The empty silence that echoes off of these walls can be deafening. As our hearts ache, so does our home.

But in the midst of its groaning, our house has primarily been a place of refuge. It has provided the necessary space for us to grieve, to breathe, to be. We have stumbled through the front door countless times, exhausted by another day of survival. Other times, we’ve remained sheltered inside, incapable of summoning the energy to leave. It could not protect us from death’s assault, but it gives us the room to mourn death’s attack. And it offers us the opportunity to keep Eli’s memory here even though he never got to call this his home.

Gratitude has not come easy this year, but I can now be thankful for this place that holds us in our grief.

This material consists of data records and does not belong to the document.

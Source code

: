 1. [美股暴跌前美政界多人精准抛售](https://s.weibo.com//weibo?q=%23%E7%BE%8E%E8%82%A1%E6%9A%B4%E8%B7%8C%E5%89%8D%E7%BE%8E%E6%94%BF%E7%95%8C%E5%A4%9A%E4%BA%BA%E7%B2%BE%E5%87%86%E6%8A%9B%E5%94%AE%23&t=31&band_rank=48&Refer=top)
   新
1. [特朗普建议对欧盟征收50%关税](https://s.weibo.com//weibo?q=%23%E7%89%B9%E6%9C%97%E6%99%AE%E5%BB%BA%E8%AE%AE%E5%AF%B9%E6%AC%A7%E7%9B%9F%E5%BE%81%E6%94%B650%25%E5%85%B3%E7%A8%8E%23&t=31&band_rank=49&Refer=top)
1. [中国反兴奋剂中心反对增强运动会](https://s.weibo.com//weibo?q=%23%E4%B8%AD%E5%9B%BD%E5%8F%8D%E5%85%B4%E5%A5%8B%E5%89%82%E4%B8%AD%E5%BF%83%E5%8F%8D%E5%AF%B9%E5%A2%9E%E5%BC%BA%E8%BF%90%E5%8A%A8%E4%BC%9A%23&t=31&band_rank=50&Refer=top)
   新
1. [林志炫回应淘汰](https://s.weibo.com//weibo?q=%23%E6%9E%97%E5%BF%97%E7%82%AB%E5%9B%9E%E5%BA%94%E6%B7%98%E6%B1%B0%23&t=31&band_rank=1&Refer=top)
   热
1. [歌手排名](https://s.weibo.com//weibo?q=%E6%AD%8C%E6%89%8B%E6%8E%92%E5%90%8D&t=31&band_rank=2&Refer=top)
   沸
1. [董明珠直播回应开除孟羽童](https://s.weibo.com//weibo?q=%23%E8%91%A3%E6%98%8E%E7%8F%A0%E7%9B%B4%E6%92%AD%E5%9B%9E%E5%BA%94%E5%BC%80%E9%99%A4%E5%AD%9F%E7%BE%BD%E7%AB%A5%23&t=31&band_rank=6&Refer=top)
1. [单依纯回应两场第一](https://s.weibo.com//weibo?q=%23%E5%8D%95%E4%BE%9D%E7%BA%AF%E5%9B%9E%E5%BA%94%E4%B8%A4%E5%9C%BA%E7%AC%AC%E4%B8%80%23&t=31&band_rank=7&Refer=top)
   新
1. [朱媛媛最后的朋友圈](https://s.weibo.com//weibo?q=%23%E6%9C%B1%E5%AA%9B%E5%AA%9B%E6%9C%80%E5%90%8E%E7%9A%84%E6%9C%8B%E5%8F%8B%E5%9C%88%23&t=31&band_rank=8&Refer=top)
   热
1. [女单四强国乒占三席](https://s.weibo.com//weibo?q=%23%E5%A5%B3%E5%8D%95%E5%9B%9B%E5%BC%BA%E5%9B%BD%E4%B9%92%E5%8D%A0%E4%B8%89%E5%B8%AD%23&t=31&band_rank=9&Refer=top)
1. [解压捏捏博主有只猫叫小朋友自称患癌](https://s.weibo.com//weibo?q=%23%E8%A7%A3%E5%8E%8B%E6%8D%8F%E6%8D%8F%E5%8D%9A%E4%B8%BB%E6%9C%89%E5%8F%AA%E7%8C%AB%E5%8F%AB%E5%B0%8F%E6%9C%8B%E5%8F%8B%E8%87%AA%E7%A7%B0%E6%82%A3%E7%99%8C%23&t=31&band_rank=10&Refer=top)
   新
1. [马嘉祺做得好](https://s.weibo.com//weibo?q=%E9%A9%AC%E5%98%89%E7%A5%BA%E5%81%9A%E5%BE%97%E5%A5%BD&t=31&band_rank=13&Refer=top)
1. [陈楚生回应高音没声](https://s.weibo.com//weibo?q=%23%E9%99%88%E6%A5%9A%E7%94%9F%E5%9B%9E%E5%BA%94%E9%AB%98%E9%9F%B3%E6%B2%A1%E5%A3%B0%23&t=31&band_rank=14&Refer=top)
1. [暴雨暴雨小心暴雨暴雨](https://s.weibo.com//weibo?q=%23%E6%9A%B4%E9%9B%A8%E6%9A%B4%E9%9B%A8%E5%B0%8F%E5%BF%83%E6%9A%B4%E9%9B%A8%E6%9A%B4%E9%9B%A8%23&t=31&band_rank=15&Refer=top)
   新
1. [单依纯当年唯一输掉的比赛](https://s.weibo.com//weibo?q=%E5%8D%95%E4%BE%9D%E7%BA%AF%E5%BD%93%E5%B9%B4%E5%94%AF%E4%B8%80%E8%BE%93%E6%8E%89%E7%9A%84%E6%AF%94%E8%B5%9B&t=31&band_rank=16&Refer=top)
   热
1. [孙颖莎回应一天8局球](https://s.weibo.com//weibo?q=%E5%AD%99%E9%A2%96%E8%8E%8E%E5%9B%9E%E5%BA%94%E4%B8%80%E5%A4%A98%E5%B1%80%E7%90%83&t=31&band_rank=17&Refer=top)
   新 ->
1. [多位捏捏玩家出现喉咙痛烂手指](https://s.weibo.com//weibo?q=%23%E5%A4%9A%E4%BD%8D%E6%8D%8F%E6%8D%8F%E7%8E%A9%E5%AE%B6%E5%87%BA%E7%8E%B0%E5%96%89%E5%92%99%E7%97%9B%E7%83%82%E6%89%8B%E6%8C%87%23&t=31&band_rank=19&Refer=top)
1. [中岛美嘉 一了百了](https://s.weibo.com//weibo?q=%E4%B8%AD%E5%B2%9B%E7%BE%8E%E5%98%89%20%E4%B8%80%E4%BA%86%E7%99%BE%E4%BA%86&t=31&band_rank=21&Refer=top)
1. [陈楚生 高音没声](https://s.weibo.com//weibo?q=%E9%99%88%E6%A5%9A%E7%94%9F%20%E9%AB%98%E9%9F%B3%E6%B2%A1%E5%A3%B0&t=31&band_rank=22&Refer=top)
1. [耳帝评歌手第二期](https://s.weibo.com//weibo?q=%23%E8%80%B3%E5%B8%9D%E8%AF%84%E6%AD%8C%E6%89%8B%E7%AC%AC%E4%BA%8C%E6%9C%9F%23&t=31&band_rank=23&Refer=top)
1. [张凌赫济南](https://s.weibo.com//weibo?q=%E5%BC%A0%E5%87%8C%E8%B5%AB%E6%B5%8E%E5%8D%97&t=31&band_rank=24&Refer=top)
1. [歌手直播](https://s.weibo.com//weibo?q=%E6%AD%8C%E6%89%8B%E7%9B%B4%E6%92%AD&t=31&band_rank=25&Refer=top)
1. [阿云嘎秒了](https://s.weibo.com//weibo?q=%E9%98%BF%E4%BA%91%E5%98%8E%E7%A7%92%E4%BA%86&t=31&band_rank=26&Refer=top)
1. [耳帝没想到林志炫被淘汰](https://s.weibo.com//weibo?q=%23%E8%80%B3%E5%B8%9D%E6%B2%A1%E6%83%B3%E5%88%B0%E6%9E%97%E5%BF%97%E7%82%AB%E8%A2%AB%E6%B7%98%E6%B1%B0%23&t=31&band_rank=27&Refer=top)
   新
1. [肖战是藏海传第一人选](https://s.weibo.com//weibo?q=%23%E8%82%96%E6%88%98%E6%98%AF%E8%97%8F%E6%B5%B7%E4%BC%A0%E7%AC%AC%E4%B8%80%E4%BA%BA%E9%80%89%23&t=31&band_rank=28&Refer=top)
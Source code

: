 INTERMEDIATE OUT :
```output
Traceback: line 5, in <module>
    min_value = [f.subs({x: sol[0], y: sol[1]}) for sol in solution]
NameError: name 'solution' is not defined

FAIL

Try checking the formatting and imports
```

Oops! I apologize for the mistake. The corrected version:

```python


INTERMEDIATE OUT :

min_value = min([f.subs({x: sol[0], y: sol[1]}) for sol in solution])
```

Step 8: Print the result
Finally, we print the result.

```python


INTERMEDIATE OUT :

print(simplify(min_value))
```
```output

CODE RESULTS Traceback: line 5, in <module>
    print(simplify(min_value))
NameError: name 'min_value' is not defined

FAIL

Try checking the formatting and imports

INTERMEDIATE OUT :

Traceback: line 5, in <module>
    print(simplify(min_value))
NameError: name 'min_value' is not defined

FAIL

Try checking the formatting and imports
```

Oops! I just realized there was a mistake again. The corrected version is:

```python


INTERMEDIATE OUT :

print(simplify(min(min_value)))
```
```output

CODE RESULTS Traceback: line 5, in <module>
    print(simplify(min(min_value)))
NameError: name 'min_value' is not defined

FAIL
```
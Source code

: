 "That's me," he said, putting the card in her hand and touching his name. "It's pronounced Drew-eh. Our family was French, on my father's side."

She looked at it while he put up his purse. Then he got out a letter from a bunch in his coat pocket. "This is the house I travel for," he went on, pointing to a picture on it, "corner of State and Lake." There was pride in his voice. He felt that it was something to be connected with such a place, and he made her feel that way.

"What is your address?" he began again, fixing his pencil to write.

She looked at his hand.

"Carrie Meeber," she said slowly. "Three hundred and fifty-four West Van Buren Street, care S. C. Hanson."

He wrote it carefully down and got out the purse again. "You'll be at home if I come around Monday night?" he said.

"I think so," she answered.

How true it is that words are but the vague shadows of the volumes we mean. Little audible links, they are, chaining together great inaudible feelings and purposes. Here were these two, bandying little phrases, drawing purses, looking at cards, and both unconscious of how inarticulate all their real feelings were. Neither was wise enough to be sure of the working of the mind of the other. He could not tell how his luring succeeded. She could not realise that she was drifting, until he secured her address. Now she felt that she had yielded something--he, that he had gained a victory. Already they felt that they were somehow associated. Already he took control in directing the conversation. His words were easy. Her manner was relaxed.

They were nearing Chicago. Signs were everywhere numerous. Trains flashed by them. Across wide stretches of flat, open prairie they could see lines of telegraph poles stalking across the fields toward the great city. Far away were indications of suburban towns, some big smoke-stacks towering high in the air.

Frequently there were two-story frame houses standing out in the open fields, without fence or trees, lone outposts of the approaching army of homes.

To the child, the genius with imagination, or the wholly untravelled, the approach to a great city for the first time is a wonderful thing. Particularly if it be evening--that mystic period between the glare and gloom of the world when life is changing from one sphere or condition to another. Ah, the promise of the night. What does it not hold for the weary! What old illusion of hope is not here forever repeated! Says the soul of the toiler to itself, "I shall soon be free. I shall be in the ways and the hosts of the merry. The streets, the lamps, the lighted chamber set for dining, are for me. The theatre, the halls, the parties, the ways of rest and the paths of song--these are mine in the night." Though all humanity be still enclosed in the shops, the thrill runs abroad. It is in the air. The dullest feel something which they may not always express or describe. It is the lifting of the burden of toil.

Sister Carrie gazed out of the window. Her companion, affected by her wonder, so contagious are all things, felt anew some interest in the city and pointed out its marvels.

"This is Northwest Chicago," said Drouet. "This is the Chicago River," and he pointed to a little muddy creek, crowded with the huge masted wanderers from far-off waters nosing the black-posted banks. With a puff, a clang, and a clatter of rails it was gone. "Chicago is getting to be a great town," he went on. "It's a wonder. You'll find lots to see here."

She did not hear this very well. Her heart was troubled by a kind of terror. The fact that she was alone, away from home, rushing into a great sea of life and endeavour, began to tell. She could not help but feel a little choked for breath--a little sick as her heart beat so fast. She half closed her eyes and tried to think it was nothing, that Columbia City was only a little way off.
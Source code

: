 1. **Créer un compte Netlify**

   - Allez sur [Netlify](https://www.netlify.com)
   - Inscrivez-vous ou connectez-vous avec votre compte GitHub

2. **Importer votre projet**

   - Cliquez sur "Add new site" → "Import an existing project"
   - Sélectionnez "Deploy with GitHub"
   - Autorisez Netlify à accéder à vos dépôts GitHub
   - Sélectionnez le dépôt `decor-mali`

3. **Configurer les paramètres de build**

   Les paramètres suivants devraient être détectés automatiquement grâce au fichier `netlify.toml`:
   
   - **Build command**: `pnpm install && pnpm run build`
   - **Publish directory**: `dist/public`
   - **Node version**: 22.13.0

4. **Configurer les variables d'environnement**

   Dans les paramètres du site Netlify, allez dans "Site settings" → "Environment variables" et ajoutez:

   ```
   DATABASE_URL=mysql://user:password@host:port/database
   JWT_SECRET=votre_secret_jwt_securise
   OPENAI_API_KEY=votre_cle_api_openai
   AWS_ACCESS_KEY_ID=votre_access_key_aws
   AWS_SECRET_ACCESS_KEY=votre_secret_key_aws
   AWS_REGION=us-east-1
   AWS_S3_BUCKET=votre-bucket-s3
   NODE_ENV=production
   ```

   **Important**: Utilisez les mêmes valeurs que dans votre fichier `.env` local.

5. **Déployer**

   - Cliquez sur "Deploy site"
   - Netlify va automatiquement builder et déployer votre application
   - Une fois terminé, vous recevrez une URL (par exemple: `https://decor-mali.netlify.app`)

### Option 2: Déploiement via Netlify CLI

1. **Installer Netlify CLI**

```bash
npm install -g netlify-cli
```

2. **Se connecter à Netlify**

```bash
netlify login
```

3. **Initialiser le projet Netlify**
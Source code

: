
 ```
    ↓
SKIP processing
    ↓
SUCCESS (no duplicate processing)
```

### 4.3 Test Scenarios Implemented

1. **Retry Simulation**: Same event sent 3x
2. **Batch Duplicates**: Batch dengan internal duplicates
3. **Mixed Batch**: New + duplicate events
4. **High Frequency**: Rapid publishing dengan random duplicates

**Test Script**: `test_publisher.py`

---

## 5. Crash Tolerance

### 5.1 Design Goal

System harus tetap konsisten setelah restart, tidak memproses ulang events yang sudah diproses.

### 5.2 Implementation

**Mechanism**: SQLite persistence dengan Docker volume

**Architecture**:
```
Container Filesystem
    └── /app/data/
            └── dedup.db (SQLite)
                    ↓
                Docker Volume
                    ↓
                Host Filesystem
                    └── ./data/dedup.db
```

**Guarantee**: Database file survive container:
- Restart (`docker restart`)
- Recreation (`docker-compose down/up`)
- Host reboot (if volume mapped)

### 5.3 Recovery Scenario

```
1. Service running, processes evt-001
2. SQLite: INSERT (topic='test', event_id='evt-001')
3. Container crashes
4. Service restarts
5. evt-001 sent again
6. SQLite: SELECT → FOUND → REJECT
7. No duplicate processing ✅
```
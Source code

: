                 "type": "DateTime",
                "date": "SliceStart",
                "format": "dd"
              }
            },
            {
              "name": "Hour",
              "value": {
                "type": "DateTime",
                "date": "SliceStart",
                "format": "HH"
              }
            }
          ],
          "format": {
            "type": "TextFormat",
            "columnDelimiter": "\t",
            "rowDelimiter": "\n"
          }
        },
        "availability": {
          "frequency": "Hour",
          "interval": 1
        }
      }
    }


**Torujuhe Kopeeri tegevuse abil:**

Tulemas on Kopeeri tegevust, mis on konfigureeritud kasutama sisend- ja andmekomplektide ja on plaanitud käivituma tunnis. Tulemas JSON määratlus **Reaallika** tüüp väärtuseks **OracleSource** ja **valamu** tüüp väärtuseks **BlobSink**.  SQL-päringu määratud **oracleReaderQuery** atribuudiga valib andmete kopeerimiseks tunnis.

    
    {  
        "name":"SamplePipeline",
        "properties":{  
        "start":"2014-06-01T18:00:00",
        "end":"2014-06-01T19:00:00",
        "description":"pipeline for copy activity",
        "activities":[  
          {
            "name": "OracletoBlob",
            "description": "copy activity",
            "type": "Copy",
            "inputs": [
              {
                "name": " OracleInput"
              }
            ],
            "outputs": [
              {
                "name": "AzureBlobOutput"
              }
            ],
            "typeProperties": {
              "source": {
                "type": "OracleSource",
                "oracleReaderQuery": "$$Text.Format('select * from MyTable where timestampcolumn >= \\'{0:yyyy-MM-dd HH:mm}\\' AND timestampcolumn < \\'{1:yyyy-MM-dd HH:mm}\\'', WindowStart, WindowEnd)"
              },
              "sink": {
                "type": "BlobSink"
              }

Where we dwell in this life will always be a place of conflicting potential: potential sorrow and potential joy. Home can simultaneously be a place of brokenness and belonging, fear and safety, heartache and hope. The rooms occupied by us and our loved ones will one day become vacant. So even at their peak, our houses can’t offer what we truly long for.

We want a dwelling of permanent protection that cannot be emptied by death’s cruel intrusion or sin’s vicious stikes. We ache for the day when “the dwelling place of God is with man…and death shall be no more.”

We want to be Home.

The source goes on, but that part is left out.